■ Extracted information ■
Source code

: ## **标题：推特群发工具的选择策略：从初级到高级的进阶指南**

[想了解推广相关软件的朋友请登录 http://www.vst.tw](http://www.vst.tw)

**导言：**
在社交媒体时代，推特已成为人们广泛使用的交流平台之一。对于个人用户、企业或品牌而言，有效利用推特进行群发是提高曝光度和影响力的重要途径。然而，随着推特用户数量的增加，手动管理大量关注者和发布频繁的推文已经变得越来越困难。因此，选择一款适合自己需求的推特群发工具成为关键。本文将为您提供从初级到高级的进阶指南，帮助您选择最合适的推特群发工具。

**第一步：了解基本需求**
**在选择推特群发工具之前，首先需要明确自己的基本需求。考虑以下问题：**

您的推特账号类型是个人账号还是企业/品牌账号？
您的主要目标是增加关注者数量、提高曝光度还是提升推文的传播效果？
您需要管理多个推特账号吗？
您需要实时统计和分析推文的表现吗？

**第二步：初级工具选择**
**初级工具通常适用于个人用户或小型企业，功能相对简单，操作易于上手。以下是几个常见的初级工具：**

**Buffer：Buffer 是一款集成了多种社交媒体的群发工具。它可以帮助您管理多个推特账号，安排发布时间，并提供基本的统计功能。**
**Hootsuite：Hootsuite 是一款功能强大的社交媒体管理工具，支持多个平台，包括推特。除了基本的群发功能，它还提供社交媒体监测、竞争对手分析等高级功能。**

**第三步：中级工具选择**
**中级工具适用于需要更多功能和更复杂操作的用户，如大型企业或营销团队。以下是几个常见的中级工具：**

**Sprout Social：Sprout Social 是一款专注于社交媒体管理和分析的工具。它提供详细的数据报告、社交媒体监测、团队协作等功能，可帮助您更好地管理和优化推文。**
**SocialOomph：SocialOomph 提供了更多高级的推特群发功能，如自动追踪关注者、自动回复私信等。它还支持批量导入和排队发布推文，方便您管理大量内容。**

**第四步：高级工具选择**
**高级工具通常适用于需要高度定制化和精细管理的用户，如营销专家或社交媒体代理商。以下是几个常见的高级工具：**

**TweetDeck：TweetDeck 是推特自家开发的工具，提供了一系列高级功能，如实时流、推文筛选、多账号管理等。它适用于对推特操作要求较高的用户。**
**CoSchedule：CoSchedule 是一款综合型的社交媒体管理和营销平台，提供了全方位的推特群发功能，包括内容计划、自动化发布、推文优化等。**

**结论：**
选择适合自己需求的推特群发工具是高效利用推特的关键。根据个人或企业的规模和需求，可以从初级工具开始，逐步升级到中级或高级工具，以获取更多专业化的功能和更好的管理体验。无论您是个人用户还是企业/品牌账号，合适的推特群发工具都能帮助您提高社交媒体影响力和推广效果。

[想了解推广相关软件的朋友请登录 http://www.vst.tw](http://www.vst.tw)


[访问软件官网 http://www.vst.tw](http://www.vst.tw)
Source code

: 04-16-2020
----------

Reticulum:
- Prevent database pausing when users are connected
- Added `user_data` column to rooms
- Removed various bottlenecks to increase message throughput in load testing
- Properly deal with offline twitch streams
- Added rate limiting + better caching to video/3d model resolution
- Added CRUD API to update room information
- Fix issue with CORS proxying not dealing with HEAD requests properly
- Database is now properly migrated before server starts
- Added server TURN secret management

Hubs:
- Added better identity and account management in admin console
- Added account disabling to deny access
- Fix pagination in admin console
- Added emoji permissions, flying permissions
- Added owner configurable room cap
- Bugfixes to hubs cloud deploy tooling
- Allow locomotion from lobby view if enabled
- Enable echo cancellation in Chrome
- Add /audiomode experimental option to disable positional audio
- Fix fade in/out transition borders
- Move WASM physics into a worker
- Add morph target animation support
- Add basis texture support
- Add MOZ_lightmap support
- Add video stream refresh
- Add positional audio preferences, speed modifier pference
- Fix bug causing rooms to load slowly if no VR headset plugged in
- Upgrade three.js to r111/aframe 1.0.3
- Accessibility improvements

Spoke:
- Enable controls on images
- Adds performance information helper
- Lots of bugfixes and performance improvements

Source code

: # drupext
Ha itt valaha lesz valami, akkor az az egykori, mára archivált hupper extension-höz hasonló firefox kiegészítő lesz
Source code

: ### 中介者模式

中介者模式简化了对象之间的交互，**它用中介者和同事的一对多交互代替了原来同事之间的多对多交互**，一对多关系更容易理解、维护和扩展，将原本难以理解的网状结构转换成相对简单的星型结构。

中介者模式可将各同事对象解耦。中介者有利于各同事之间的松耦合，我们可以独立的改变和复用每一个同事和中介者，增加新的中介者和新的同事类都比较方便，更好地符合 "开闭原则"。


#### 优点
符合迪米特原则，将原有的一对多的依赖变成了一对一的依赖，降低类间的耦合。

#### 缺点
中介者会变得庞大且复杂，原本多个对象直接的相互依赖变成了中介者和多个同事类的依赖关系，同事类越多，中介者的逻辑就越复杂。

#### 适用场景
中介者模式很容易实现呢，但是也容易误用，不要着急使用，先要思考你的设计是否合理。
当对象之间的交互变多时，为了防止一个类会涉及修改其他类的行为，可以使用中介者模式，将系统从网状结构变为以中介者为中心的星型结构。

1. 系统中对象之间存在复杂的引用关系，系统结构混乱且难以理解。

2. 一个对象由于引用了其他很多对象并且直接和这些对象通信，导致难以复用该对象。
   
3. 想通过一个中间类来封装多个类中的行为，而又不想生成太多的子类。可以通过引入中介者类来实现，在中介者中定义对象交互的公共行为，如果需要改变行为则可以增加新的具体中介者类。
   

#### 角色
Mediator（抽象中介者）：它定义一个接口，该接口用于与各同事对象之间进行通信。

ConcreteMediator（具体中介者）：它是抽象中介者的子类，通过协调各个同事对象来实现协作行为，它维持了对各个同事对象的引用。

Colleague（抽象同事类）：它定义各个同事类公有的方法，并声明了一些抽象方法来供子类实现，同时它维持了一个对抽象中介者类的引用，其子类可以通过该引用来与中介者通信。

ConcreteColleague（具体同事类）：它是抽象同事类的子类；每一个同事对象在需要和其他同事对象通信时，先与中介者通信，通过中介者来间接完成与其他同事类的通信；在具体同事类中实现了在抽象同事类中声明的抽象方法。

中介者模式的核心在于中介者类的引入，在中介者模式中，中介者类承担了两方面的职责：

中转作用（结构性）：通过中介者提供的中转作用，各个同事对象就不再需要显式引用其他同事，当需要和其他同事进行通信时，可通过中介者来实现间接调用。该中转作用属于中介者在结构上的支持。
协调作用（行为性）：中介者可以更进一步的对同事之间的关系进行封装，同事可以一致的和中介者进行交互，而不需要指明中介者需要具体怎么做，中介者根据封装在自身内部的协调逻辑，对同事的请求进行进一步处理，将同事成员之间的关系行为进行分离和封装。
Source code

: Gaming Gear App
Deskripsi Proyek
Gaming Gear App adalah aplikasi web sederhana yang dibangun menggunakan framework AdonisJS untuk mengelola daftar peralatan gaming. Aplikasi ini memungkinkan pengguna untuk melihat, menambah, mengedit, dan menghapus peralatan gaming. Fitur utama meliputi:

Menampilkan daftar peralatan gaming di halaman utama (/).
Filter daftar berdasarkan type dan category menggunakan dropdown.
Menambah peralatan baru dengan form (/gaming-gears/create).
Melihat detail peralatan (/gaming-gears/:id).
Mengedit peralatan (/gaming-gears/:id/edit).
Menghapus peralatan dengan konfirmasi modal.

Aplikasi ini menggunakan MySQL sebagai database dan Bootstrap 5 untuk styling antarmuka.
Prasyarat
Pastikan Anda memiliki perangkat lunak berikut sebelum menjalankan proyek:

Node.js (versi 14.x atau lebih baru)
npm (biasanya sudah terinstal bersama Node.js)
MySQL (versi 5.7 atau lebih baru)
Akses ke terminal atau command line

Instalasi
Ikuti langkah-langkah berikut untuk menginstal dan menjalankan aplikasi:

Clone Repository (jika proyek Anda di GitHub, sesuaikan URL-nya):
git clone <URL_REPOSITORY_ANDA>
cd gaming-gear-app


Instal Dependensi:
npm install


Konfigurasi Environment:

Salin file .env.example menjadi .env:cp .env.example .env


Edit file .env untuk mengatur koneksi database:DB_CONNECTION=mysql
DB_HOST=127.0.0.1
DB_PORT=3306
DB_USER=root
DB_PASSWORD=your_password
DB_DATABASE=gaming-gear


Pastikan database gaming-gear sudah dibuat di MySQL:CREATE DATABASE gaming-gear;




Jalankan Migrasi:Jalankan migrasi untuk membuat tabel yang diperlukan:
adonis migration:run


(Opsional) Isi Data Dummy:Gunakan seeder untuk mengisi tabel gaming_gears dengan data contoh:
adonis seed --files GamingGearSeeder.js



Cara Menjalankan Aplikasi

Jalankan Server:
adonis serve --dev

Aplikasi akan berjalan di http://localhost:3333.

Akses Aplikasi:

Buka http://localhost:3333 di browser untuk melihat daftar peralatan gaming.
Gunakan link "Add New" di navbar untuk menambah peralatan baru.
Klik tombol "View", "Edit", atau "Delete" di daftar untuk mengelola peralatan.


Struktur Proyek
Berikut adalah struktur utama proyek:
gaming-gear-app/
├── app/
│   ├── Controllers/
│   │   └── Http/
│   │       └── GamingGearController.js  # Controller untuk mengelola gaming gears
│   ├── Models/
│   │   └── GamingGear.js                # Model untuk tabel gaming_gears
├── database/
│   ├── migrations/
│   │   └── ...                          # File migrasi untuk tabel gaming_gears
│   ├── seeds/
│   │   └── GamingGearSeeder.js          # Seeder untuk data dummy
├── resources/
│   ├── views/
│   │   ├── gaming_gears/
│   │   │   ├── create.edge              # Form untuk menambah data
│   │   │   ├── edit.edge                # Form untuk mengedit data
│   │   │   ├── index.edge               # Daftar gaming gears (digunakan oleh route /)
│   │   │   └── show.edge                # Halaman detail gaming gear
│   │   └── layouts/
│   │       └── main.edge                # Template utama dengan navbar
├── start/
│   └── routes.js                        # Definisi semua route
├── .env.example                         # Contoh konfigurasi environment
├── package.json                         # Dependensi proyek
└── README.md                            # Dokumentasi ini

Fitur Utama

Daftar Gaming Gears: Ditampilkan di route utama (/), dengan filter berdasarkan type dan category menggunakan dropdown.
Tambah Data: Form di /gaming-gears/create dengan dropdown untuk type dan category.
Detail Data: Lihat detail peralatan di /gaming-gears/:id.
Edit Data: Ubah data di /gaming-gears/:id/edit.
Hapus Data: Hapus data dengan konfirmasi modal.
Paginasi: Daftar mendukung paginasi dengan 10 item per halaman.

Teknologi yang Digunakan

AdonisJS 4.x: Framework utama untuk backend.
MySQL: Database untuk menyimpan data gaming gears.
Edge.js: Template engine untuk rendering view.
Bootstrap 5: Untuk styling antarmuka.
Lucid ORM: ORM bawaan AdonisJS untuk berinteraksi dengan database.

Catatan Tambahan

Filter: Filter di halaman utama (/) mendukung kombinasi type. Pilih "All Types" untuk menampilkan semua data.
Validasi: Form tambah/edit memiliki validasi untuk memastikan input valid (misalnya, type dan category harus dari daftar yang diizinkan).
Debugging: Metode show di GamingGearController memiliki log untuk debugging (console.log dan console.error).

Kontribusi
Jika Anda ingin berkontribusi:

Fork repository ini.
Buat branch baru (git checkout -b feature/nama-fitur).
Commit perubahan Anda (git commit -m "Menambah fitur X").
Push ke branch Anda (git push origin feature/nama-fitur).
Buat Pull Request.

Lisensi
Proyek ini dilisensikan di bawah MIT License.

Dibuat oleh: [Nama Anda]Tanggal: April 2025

■ What is needed ■
After locating the line with "Gaming Gear App adalah" above, return that line and every later line through the one with "npm (biasanya sudah", word for word and with nothing else.

■ Solution for this exercise ■
Gaming Gear App adalah aplikasi web sederhana yang dibangun menggunakan framework AdonisJS untuk mengelola daftar peralatan gaming. Aplikasi ini memungkinkan pengguna untuk melihat, menambah, mengedit, dan menghapus peralatan gaming. Fitur utama meliputi:

Menampilkan daftar peralatan gaming di halaman utama (/).
Filter daftar berdasarkan type dan category menggunakan dropdown.
Menambah peralatan baru dengan form (/gaming-gears/create).
Melihat detail peralatan (/gaming-gears/:id).
Mengedit peralatan (/gaming-gears/:id/edit).
Menghapus peralatan dengan konfirmasi modal.

Aplikasi ini menggunakan MySQL sebagai database dan Bootstrap 5 untuk styling antarmuka.
Prasyarat
Pastikan Anda memiliki perangkat lunak berikut sebelum menjalankan proyek:

Node.js (versi 14.x atau lebih baru)
npm (biasanya sudah terinstal bersama Node.js)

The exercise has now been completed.